THE TASK: Please retype the records below exactly, from the first line through the line containing "3. The third", and leave out any pictures.
MATERIAL PROVIDED section start
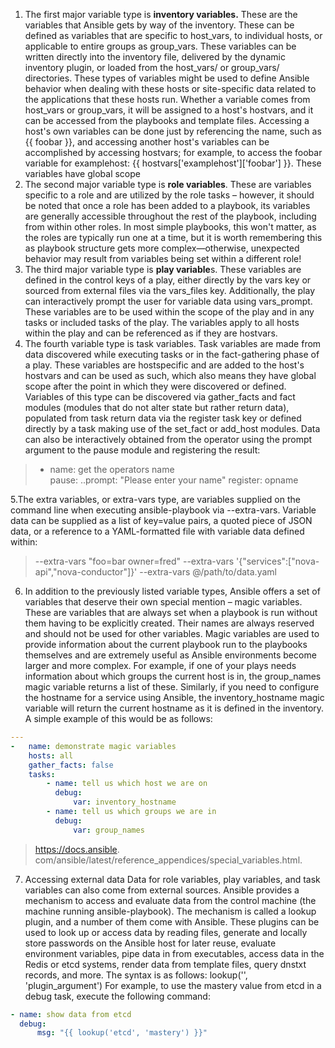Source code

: 

 1. The first major variable type is **inventory variables.** These are the variables that Ansible gets by way of the inventory. These can be defined as variables that are specific to host_vars, to individual hosts, or applicable to entire groups as group_vars. These variables can be written directly into the inventory file, delivered by the dynamic inventory plugin, or loaded from the host_vars/ or group_vars/ directories.
	 These types of variables might be used to define Ansible behavior when dealing with these hosts or site-specific data related to the applications that these hosts run. Whether a variable comes from host_vars or group_vars, it will be assigned to a host's hostvars, and it can be accessed from the playbooks and template files. Accessing a host's own variables can be done just by referencing the name, such as {{ foobar }}, and accessing another host's variables can be accomplished by accessing hostvars; for example, to access the foobar variable for examplehost: {{ hostvars['examplehost']['foobar'] }}. These variables have global scope
 2. The second major variable type is **role variables**. These are variables specific to a role and are utilized by the role tasks – however, it should be noted that once a role has been added to a playbook, its variables are generally accessible throughout the rest of the playbook, including from within other roles. In most simple playbooks, this won't matter, as the roles are typically run one at a time, but it is worth remembering this as playbook structure gets more complex—otherwise, unexpected behavior may result from variables being set within a different role!
 3. The third major variable type is **play variable**s. These variables are defined in the control keys of a play, either directly by the vars key or sourced from external files via the vars_files key. Additionally, the play can interactively prompt the user for variable data using vars_prompt. These variables are to be used within the scope of the play and in any tasks or included tasks of the play. The variables apply to all hosts within the play and can be referenced as if they are hostvars.
 4. The fourth variable type is task variables. Task variables are made from data discovered while executing tasks or in the fact-gathering phase of a play. These variables are hostspecific and are added to the host's hostvars and can be used as such, which also means they have global scope after the point in which they were discovered or defined. Variables of this type can be discovered via gather_facts and fact modules (modules that do not alter state but rather return data), populated from task return data via the register task key or defined directly by a task making use of the set_fact or add_host modules. Data can also be interactively obtained from the operator using the prompt argument to the pause module and registering the result: 
 

> - name: get the operators name     
> pause: 
>   ..prompt: "Please enter your name" 
> register: opname

5.The extra variables, or extra-vars type, are variables supplied on the command line when executing ansible-playbook via --extra-vars. Variable data can be supplied as a list of key=value pairs, a quoted piece of JSON data, or a reference to a YAML-formatted file with variable data defined within: 

> --extra-vars "foo=bar owner=fred" 
> --extra-vars '{"services":["nova-api","nova-conductor"]}' 
> --extra-vars @/path/to/data.yaml

6. In addition to the previously listed variable types, Ansible offers a set of variables that deserve their own special mention – magic variables. These are variables that are always set when a playbook is run without them having to be explicitly created. Their names are always reserved and should not be used for other variables. Magic variables are used to provide information about the current playbook run to the playbooks themselves and are extremely useful as Ansible environments become larger and more complex. For example, if one of your plays needs information about which groups the current host is in, the group_names magic variable returns a list of these. Similarly, if you need to configure the hostname for a service using Ansible, the inventory_hostname magic variable will return the current hostname as it is defined in the inventory. A simple example of this would be as follows:

```YAML
--- 
-   name: demonstrate magic variables 
	hosts: all 
	gather_facts: false 
	tasks: 
		- name: tell us which host we are on 
		  debug: 
			  var: inventory_hostname 
		- name: tell us which groups we are in 
		  debug: 
			  var: group_names
```

> https://docs.ansible. com/ansible/latest/reference_appendices/special_variables.html.
7. Accessing external data Data for role variables, play variables, and task variables can also come from external sources. Ansible provides a mechanism to access and evaluate data from the control machine (the machine running ansible-playbook). The mechanism is called a lookup plugin, and a number of them come with Ansible. These plugins can be used to look up or access data by reading files, generate and locally store passwords on the Ansible host for later reuse, evaluate environment variables, pipe data in from executables, access data in the Redis or etcd systems, render data from template files, query dnstxt records, and more. The syntax is as follows: lookup('', 'plugin_argument') For example, to use the mastery value from etcd in a debug task, execute the following command: 
```yaml
- name: show data from etcd 
  debug: 
	  msg: "{{ lookup('etcd', 'mastery') }}"
```
<!--stackedit_data:
eyJoaXN0b3J5IjpbLTIyMzE3Nzk3NiwxMTkyMjUwODk0LDkyMT
g4MDgzOCwtMTA0OTI2ODA1NywtMTY5NDAwNjI0MiwtMTgzNjg3
OTYzMF19
-->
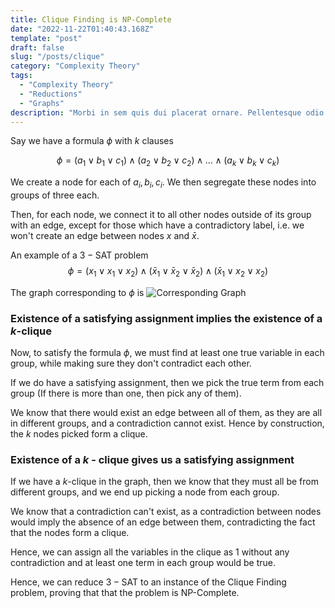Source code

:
 ```yaml
---
title: Clique Finding is NP-Complete
date: "2022-11-22T01:40:43.168Z"
template: "post"
draft: false
slug: "/posts/clique"
category: "Complexity Theory"
tags:
  - "Complexity Theory"
  - "Reductions"
  - "Graphs"
description: "Morbi in sem quis dui placerat ornare. Pellentesque odio nisi, euismod in, pharetra a, ultricies in, diam. Sed arcu. Cras consequat."
---
```


Say we have a formula $\phi$ with $k$ clauses

$$
\phi = (a_1 \lor b_1 \lor c_1) \land (a_2 \lor b_2 \lor c_2) \land \dots \land (a_k \lor b_k \lor c_k)
$$

We create a node for each of $a_i, b_i, c_i$. We then segregate these nodes into groups of three each.

Then, for each node, we connect it to all other nodes outside of its group with an edge, except for those which have a contradictory label, i.e. we won't create an edge between nodes $x$ and $\bar x$.

An example of a $3-\text{SAT}$ problem
$$
\phi = (x_1 \lor x_1 \lor x_2) \land (\bar x_1 \lor \bar x_2 \lor \bar x_2) \land (\bar x_1 \lor x_2 \lor x_2)
$$

The graph corresponding to $\phi$ is
![Corresponding Graph](/media/clique.jpg)

### Existence of a satisfying assignment implies the existence of a $k$-clique

Now, to satisfy the formula $\phi$, we must find at least one true variable in each group, while making sure they don't contradict each other.

If we do have a satisfying assignment, then we pick the true term from each group (If there is more than one, then pick any of them).


We know that there would exist an edge between all of them, as they are all in different groups, and a contradiction cannot exist. Hence by construction, the $k$ nodes picked form a clique.

### Existence of a $k$ - clique gives us a satisfying assignment

If we have a $k$-clique in the graph, then we know that they must all be from different groups, and we end up picking a node from each group.

We know that a contradiction can't exist, as a contradiction between nodes would imply the absence of an edge between them, contradicting the fact that the nodes form a clique.

Hence, we can assign all the variables in the clique as $1$ without any contradiction and at least one term in each group would be true.

Hence, we can reduce $3-\text{SAT}$ to an instance of the Clique Finding problem, proving that that the problem is $\text{NP-Complete}$.
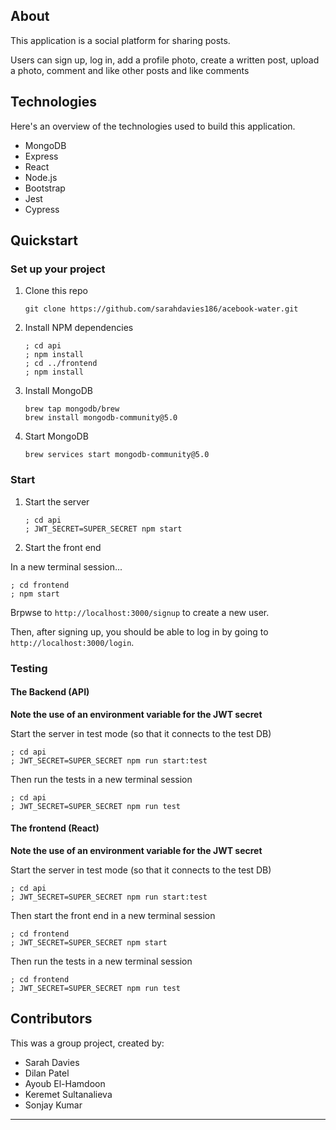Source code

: ## About
This application is a social platform for sharing posts. 

Users can sign up, log in, add a profile photo, create a written post, upload a photo, comment and like other posts and like comments

## Technologies

Here's an overview of the technologies used to build this application. 

- MongoDB
- Express
- React
- Node.js
- Bootstrap
- Jest
- Cypress

## Quickstart

### Set up your project

1. Clone this repo 
    ```
   git clone https://github.com/sarahdavies186/acebook-water.git
   ```

2. Install NPM dependencies
   ```
   ; cd api
   ; npm install
   ; cd ../frontend
   ; npm install
   ```
3. Install MongoDB
   ```
   brew tap mongodb/brew
   brew install mongodb-community@5.0
   ```
4. Start MongoDB
   ```
   brew services start mongodb-community@5.0
   ```
### Start

1. Start the server
   ```
   ; cd api
   ; JWT_SECRET=SUPER_SECRET npm start
   ```
2. Start the front end

  In a new terminal session...

  ```
  ; cd frontend
  ; npm start
  ```

Brpwse to `http://localhost:3000/signup` to create a new user.

Then, after signing up, you should be able to log in by going to `http://localhost:3000/login`.

### Testing

#### The Backend (API)

**Note the use of an environment variable for the JWT secret**

  Start the server in test mode (so that it connects to the test DB)

  ```
  ; cd api
  ; JWT_SECRET=SUPER_SECRET npm run start:test
  ```

  Then run the tests in a new terminal session

  ```
  ; cd api
  ; JWT_SECRET=SUPER_SECRET npm run test
  ```

#### The frontend (React)

**Note the use of an environment variable for the JWT secret**

  Start the server in test mode (so that it connects to the test DB)

  ```
  ; cd api
  ; JWT_SECRET=SUPER_SECRET npm run start:test
  ```

  Then start the front end in a new terminal session

  ```
  ; cd frontend
  ; JWT_SECRET=SUPER_SECRET npm start
  ```

  Then run the tests in a new terminal session

  ```
  ; cd frontend
  ; JWT_SECRET=SUPER_SECRET npm run test
  ```

## Contributors 

This was a group project, created by: 
- Sarah Davies 
- Dilan Patel
- Ayoub El-Hamdoon
- Keremet Sultanalieva
- Sonjay Kumar


---

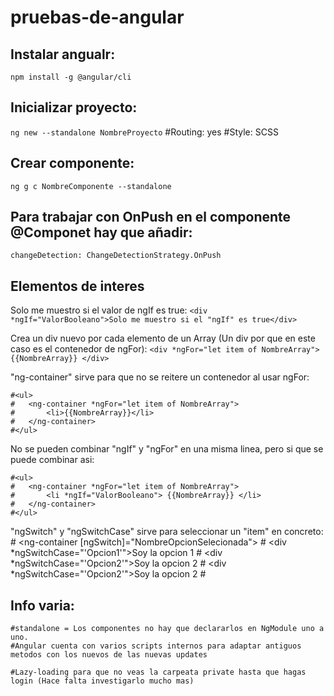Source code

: # pruebas-de-angular

## Instalar angualr:
``npm install -g @angular/cli``

## Inicializar proyecto:
``ng new --standalone NombreProyecto``
    #Routing: yes
    #Style: SCSS

## Crear componente:
``ng g c NombreComponente --standalone``

## Para trabajar con OnPush en el componente @Componet hay que añadir:
``changeDetection: ChangeDetectionStrategy.OnPush``

## Elementos de interes
Solo me muestro si el valor de ngIf es true:
```<div *ngIf="ValorBooleano">Solo me muestro si el "ngIf" es true</div>```

Crea un div nuevo por cada elemento de un Array (Un div por que en este caso es el contenedor de ngFor):
```<div *ngFor="let item of NombreArray"> {{NombreArray}} </div>```

"ng-container" sirve para que no se reitere un contenedor al usar ngFor:

    #<ul>
    #   <ng-container *ngFor="let item of NombreArray">
    #       <li>{{NombreArray}}</li>
    #   </ng-container>
    #</ul>


No se pueden combinar "ngIf" y "ngFor" en una misma linea, pero si que se puede combinar asi:

    #<ul>
    #   <ng-container *ngFor="let item of NombreArray">
    #       <li *ngIf="ValorBooleano"> {{NombreArray}} </li>
    #   </ng-container>
    #</ul>


"ngSwitch" y "ngSwitchCase" sirve para seleccionar un "item" en concreto:
    #   <ng-container [ngSwitch]="NombreOpcionSelecionada">
    #       <div *ngSwitchCase="'Opcion1'">Soy la opcion 1</div>
    #       <div *ngSwitchCase="'Opcion2'">Soy la opcion 2</div>
    #       <div *ngSwitchCase="'Opcion2'">Soy la opcion 2</div>
    #   </ng-container>


## Info varia:

    #standalone = Los componentes no hay que declararlos en NgModule uno a uno.
    #Angular cuenta con varios scripts internos para adaptar antiguos metodos con los nuevos de las nuevas updates

    #Lazy-loading para que no veas la carpeata private hasta que hagas login (Hace falta investigarlo mucho mas)
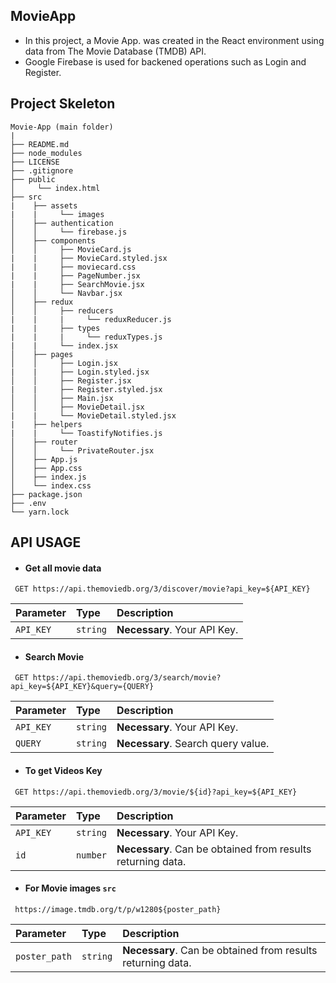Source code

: ## MovieApp

* In this project, a Movie App. was created in the React environment using data from The Movie Database (TMDB) API.
* Google Firebase is used for backened operations such as Login and Register.

## Project Skeleton

```
Movie-App (main folder)
|
├── README.md 
├── node_modules
├── LICENSE
├── .gitignore     
├── public
│     └── index.html
├── src
|    ├── assets
|    |     └── images
│    ├── authentication
│    │     └── firebase.js
│    ├── components
│    │     ├── MovieCard.js
|    |     ├── MovieCard.styled.jsx
|    |     ├── moviecard.css
|    |     ├── PageNumber.jsx
|    |     ├── SearchMovie.jsx 
│    │     └── Navbar.jsx
│    ├── redux
│    │     ├── reducers
|    |     |     └── reduxReducer.js
|    |     ├── types
|    |     |     └── reduxTypes.js 
|    |     └── index.jsx
│    ├── pages
│    │     ├── Login.jsx
|    |     ├── Login.styled.jsx
│    │     ├── Register.jsx
|    |     ├── Register.styled.jsx
│    │     ├── Main.jsx
│    │     ├── MovieDetail.jsx
|    |     └── MovieDetail.styled.jsx
|    ├── helpers
|    |     └── ToastifyNotifies.js
│    ├── router
│    │     └── PrivateRouter.jsx
│    ├── App.js
│    ├── App.css
│    ├── index.js
│    └── index.css
├── package.json
├── .env
└── yarn.lock
```

## API USAGE

* #### Get all movie data

```http
 GET https://api.themoviedb.org/3/discover/movie?api_key=${API_KEY}
```

| Parameter | Type     | Description                |
| :-------- | :------- | :------------------------- |
| `API_KEY` | `string` | **Necessary**. Your API Key. |

* #### Search Movie

```http
 GET https://api.themoviedb.org/3/search/movie?api_key=${API_KEY}&query={QUERY}
```

| Parameter | Type     | Description                |
| :-------- | :------- | :-------------------------------- |
| `API_KEY` | `string` | **Necessary**. Your API Key. |
| `QUERY`   | `string` | **Necessary**. Search query value. |

* #### To get Videos Key

```http
 GET https://api.themoviedb.org/3/movie/${id}?api_key=${API_KEY}
```

| Parameter | Type     | Description                |
| :-------- | :------- | :-------------------------------- |
| `API_KEY` | `string` | **Necessary**. Your API Key. |
| `id`      | `number` | **Necessary**. Can be obtained from results returning data. |

* #### For Movie images `src`

```http
 https://image.tmdb.org/t/p/w1280${poster_path}
```

| Parameter     | Type     | Description                |
| :--------     | :------- | :-------------------------------- |
| `poster_path` | `string` | **Necessary**. Can be obtained from results returning data. |
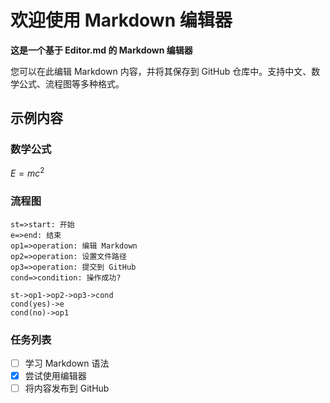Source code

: # 欢迎使用 Markdown 编辑器

**这是一个基于 Editor.md 的 Markdown 编辑器**

您可以在此编辑 Markdown 内容，并将其保存到 GitHub 仓库中。支持中文、数学公式、流程图等多种格式。

## 示例内容

### 数学公式
$E=mc^2$

### 流程图
```flow
st=>start: 开始
e=>end: 结束
op1=>operation: 编辑 Markdown
op2=>operation: 设置文件路径
op3=>operation: 提交到 GitHub
cond=>condition: 操作成功?

st->op1->op2->op3->cond
cond(yes)->e
cond(no)->op1
```

### 任务列表
- [ ] 学习 Markdown 语法
- [x] 尝试使用编辑器
- [ ] 将内容发布到 GitHub
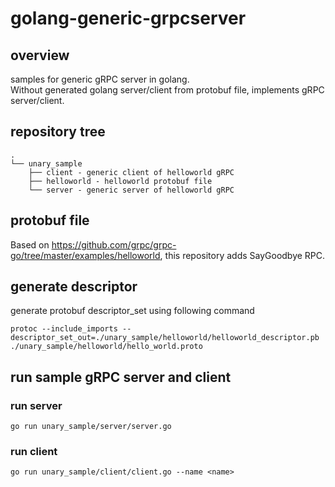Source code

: # golang-generic-grpcserver
## overview
samples for generic gRPC server in golang.  
Without generated golang server/client from protobuf file, implements gRPC server/client.
## repository tree
```
.
└── unary_sample
    ├── client - generic client of helloworld gRPC
    ├── helloworld - helloworld protobuf file
    └── server - generic server of helloworld gRPC
```

## protobuf file
Based on https://github.com/grpc/grpc-go/tree/master/examples/helloworld, this repository adds SayGoodbye RPC.

## generate descriptor
generate protobuf descriptor_set using following command

```
protoc --include_imports --descriptor_set_out=./unary_sample/helloworld/helloworld_descriptor.pb ./unary_sample/helloworld/hello_world.proto
```

## run sample gRPC server and client
### run server
```
go run unary_sample/server/server.go
```
### run client
```
go run unary_sample/client/client.go --name <name>
```
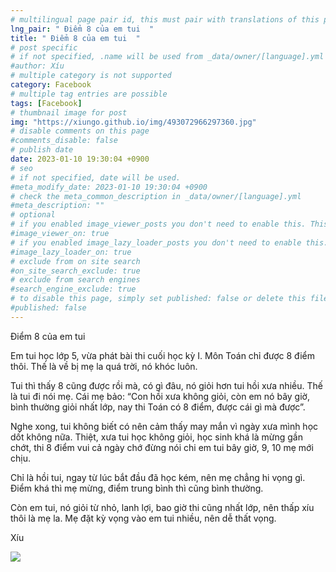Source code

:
 ```yaml
---
# multilingual page pair id, this must pair with translations of this page. (This name must be unique)
lng_pair: " Điểm 8 của em tui  "
title: " Điểm 8 của em tui  "
# post specific
# if not specified, .name will be used from _data/owner/[language].yml
#author: Xíu
# multiple category is not supported
category: Facebook
# multiple tag entries are possible
tags: [Facebook]
# thumbnail image for post
img: "https://xiungo.github.io/img/493072966297360.jpg"
# disable comments on this page
#comments_disable: false
# publish date
date: 2023-01-10 19:30:04 +0900
# seo
# if not specified, date will be used.
#meta_modify_date: 2023-01-10 19:30:04 +0900
# check the meta_common_description in _data/owner/[language].yml
#meta_description: ""
# optional
# if you enabled image_viewer_posts you don't need to enable this. This is only if image_viewer_posts = false
#image_viewer_on: true
# if you enabled image_lazy_loader_posts you don't need to enable this. This is only if image_lazy_loader_posts = false
#image_lazy_loader_on: true
# exclude from on site search
#on_site_search_exclude: true
# exclude from search engines
#search_engine_exclude: true
# to disable this page, simply set published: false or delete this file
#published: false
---
```

Điểm 8 của em tui 

Em tui học lớp 5, vừa phát bài thi cuối học kỳ I. Môn Toán chỉ được 8 điểm thôi. Thế là về bị mẹ la quá trời, nó khóc luôn.

Tui thì thấy 8 cũng được rồi mà, có gì đâu, nó giỏi hơn tui hồi xưa nhiều. Thế là tui đi nói mẹ. Cái mẹ bảo: “Con hồi xưa không giỏi, còn em nó bây giờ, bình thường giỏi nhất lớp, nay thi Toán có 8 điểm, được cái gì mà được”.

Nghe xong, tui không biết có nên cảm thấy may mắn vì ngày xưa mình học dốt không nữa. Thiệt, xưa tui học không giỏi, học sinh khá là mừng gần chớt, thi 8 điểm vui cả ngày chớ đừng nói chi em tui bây giờ, 9, 10 mẹ mới chịu.

Chỉ là hồi tui, ngay từ lúc bắt đầu đã học kém, nên mẹ chẳng hi vọng gì. Điểm khá thì mẹ mừng, điểm trung bình thì cũng bình thường.

Còn em tui, nó giỏi từ nhỏ, lanh lợi, bao giờ thi cũng nhất lớp, nên thấp xíu thôi là mẹ la. Mẹ đặt kỳ vọng vào em tui nhiều, nên dễ thất vọng.

Xíu

<!-- outline-end -->
<img src= "https://xiungo.github.io/img/493072966297360.jpg">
MATERIAL PROVIDED section end
SOLUTION FOR THIS TASK:
Source code

: 

 1. The first major variable type is **inventory variables.** These are the variables that Ansible gets by way of the inventory. These can be defined as variables that are specific to host_vars, to individual hosts, or applicable to entire groups as group_vars. These variables can be written directly into the inventory file, delivered by the dynamic inventory plugin, or loaded from the host_vars/ or group_vars/ directories.
	 These types of variables might be used to define Ansible behavior when dealing with these hosts or site-specific data related to the applications that these hosts run. Whether a variable comes from host_vars or group_vars, it will be assigned to a host's hostvars, and it can be accessed from the playbooks and template files. Accessing a host's own variables can be done just by referencing the name, such as {{ foobar }}, and accessing another host's variables can be accomplished by accessing hostvars; for example, to access the foobar variable for examplehost: {{ hostvars['examplehost']['foobar'] }}. These variables have global scope
 2. The second major variable type is **role variables**. These are variables specific to a role and are utilized by the role tasks – however, it should be noted that once a role has been added to a playbook, its variables are generally accessible throughout the rest of the playbook, including from within other roles. In most simple playbooks, this won't matter, as the roles are typically run one at a time, but it is worth remembering this as playbook structure gets more complex—otherwise, unexpected behavior may result from variables being set within a different role!
 3. The third major variable type is **play variable**s. These variables are defined in the control keys of a play, either directly by the vars key or sourced from external files via the vars_files key. Additionally, the play can interactively prompt the user for variable data using vars_prompt. These variables are to be used within the scope of the play and in any tasks or included tasks of the play. The variables apply to all hosts within the play and can be referenced as if they are hostvars.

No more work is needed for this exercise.